Après deux ans, la situation est encourageante, mais le modèle économique n'est pas encore stable. "Entre les couteaux, les graines, le fumier et le salaire du jardinier, l'investissement est lourd." Le chef a choisi de ne pas cultiver certains légumes comme les pommes de terre et les épinards et continue de faire appel à des maraîchers de la région. Il y a eu des échecs avec certains légumes, mais aussi des satisfactions. Et au printemps et en été derniers, le restaurant a fonctionné en quasi autonomie, avec carottes, navets, choux, céleri, mesclun, des légumes plus originaux comme l'oka du Pérou, la tomatilles (sorte de physalis) et de multiples variétés de tomates, dont la Ferme de Sainte-Marthe (Angers) lui fournit les graines. Les clients sont-ils au courant ? "Avec la mode des potagers dans la restauration, on a préféré rester discret. Mais on devrait bientôt installer un texte explicatif à l'entrée du restaurant." Quant au travail au potager, le chef insiste, "on apprend sur le tas. On s'est donné trois à cinq ans pour trouver l'équilibre de production".

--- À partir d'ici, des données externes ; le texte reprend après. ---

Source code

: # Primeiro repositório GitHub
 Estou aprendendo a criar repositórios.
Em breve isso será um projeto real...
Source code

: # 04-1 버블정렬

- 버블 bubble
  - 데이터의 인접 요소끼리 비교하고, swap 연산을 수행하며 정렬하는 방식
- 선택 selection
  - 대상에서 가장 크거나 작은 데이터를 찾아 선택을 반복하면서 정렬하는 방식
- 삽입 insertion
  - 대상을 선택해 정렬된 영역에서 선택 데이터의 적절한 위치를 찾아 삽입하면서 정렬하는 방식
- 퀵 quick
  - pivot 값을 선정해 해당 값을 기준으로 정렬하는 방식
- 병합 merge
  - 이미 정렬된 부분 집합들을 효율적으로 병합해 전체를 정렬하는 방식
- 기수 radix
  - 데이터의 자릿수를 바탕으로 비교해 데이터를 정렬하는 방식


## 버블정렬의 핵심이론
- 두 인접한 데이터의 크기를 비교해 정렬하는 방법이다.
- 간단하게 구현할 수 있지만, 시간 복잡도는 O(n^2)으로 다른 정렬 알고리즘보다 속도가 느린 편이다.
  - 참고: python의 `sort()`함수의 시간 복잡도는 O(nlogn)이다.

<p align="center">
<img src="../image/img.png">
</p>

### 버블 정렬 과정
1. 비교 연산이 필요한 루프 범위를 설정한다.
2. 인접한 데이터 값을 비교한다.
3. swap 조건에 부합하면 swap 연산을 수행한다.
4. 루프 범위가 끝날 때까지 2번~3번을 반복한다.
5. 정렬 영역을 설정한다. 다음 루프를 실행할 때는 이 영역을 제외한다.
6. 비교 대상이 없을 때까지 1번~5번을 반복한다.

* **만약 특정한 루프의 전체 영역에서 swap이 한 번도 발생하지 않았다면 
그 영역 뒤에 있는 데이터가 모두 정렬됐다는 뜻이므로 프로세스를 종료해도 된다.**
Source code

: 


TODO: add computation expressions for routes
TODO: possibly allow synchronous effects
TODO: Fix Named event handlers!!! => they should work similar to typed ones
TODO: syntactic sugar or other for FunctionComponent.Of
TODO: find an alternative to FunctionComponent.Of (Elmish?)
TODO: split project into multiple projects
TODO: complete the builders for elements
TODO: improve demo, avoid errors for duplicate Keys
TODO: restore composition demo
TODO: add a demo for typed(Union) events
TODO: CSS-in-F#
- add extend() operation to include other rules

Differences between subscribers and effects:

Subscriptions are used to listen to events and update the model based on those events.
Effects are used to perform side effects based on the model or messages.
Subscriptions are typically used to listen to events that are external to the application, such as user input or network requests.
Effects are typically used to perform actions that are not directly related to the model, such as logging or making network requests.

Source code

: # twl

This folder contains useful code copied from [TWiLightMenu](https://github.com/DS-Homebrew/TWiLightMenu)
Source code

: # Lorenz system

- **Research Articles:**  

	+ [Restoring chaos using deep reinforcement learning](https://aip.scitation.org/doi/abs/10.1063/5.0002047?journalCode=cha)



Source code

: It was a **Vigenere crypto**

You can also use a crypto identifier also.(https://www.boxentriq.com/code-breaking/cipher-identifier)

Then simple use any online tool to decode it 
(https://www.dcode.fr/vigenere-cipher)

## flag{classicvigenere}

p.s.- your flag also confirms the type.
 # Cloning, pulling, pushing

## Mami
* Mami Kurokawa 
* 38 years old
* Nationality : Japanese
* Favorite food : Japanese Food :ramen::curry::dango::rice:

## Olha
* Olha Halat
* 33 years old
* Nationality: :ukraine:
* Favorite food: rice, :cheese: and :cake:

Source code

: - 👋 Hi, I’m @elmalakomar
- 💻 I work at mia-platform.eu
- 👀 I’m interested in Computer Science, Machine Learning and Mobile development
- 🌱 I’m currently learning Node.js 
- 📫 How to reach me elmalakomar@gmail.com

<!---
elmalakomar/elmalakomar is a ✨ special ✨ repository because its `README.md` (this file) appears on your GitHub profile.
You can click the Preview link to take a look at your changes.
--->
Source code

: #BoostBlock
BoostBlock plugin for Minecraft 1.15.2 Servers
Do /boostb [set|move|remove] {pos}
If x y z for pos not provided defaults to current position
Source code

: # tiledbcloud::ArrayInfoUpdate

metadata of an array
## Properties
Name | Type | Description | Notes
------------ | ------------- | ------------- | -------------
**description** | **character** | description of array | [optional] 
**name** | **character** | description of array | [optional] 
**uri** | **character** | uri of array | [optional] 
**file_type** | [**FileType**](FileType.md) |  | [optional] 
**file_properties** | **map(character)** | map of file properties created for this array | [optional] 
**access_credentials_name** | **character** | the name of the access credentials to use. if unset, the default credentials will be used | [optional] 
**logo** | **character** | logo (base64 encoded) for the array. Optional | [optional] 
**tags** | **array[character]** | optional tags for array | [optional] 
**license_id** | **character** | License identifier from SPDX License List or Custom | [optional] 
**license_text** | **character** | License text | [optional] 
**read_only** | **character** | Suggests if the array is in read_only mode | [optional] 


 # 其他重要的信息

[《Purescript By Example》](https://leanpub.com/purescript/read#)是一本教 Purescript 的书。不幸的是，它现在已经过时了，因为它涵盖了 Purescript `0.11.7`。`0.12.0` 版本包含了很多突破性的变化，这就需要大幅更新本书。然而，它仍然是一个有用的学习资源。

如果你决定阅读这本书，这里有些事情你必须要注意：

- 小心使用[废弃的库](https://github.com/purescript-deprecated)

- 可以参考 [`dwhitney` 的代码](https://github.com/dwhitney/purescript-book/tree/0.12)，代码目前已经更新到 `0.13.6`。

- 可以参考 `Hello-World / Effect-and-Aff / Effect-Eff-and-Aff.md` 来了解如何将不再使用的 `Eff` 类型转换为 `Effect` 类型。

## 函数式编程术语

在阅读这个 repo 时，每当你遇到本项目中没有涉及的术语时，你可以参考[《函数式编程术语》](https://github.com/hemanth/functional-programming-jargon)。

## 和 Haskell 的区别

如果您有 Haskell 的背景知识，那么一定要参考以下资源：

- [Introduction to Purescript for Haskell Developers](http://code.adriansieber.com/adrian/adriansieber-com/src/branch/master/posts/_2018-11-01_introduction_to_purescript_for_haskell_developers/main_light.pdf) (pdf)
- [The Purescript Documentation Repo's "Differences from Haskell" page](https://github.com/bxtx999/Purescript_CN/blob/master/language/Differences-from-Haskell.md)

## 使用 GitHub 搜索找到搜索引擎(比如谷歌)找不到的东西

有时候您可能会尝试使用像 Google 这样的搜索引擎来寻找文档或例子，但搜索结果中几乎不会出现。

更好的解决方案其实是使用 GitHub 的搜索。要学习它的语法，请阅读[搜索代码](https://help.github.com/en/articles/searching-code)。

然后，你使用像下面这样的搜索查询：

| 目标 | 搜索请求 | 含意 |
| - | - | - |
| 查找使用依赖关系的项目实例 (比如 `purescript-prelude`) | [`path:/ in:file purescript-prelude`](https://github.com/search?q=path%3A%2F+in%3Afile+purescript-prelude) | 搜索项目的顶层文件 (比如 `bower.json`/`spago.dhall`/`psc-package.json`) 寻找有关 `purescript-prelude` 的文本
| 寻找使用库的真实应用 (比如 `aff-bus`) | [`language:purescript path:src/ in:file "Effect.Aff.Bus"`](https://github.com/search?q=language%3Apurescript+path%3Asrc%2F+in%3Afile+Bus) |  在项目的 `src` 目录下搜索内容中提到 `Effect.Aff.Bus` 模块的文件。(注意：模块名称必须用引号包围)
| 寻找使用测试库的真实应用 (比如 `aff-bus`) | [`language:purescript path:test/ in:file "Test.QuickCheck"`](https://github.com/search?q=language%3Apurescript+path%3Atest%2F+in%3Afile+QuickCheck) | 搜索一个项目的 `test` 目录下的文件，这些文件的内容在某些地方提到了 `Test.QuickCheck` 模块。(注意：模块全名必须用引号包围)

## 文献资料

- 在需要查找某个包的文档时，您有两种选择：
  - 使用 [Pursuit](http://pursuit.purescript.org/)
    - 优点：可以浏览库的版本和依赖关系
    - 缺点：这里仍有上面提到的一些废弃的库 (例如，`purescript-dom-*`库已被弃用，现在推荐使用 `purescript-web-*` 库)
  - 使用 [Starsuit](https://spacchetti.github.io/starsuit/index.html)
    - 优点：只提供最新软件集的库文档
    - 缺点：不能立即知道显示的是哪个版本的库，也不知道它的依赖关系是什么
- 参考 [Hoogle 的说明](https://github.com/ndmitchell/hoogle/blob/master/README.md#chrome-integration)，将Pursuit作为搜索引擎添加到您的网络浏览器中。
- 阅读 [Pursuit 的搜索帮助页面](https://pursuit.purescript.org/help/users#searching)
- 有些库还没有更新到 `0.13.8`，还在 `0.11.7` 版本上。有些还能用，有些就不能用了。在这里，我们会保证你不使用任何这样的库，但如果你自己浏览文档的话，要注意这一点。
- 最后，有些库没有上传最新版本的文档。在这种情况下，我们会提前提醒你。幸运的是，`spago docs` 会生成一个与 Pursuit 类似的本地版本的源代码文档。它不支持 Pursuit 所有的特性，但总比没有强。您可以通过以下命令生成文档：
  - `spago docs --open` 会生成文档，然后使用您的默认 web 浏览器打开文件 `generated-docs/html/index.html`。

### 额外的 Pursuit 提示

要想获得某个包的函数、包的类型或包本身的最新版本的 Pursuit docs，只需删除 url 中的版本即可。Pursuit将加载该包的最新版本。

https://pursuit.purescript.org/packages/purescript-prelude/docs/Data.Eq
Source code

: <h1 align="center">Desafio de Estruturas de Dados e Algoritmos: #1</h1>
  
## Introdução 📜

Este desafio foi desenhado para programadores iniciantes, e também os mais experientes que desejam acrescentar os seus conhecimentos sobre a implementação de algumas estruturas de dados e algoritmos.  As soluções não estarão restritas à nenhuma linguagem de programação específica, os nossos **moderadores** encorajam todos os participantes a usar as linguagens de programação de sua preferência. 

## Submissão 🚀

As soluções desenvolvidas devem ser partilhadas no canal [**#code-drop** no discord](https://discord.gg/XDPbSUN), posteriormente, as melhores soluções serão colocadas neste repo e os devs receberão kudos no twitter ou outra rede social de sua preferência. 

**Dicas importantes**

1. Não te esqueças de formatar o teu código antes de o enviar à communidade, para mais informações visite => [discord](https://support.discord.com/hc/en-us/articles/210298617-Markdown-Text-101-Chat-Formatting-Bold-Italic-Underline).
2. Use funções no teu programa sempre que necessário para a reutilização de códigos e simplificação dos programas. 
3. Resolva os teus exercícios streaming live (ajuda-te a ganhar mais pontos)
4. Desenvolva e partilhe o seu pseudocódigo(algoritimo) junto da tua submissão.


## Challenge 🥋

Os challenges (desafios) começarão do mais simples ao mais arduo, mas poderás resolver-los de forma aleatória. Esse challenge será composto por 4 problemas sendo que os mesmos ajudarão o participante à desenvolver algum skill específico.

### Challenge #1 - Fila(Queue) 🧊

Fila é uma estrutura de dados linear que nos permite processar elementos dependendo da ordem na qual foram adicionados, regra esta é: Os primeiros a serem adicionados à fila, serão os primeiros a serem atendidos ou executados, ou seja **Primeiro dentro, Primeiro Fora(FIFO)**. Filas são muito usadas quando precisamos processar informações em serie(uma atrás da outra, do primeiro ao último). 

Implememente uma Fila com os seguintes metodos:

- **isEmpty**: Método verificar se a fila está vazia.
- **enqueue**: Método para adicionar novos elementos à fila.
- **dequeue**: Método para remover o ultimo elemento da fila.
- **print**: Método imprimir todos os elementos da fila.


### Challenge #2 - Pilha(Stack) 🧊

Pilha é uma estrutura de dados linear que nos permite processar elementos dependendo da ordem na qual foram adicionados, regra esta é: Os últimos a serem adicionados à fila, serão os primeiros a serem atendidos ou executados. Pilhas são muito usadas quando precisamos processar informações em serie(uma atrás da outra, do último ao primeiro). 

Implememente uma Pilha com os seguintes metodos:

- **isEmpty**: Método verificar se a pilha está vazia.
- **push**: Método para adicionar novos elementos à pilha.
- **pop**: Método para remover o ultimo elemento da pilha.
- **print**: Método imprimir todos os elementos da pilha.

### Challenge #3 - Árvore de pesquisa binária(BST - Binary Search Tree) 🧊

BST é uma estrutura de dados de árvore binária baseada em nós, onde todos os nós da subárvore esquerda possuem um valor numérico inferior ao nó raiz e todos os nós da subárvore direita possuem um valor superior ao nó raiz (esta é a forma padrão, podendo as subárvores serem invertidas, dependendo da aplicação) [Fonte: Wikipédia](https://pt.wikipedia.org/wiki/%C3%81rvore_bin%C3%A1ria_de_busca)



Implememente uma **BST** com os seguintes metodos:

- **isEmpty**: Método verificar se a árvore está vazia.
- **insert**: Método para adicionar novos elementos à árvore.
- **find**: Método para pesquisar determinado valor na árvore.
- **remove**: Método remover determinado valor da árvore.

Des produits qui ne supporteraient pas le transport
Pour Nicolas Masse, chef de La Grand'Vigne (2 étoiles Michelin), le restaurant des Sources de Caudalie à Bordeaux, soutenu par Alice et Jérôme Tourbier, la mise en place d'un potager dans le cadre du domaine fut assez logique. Il y a eu plusieurs projets et le potager a fini par voir le jour au printemps 2014, entretenu par les jardiniers des Sources. "Il ne faut pas se faire déborder par des variétés qui arriveraient en excès. Après plus d'un an, on a trouvé un rythme intéressant et c'est le potager qui rythme le menu", explique le chef. Avec 250 kilos de tomates l'année dernière, tous les aromates, différentes variétés de fraises, de framboises et de groseilles, des blettes à profusion, Nicolas Masse est enthousiaste. "Il y a aussi les fleurs de courgette, de concombre, les fanes de carottes que l'on sert en salade, des produits qui supportent difficilement le transport et que l'on a ici à disposition." Autre avantage, le potager est situé entre les cuisines et le restaurant gastronomique vitré. Les clients apprécient de voir les cuisiniers faire leur cueillette et de se rendre au potager à l'issue du repas. Les discussions ont même commencé autour d'un verger et d'un poulailler d'une trentaine de poules pour avoir les oeufs frais au quotidien.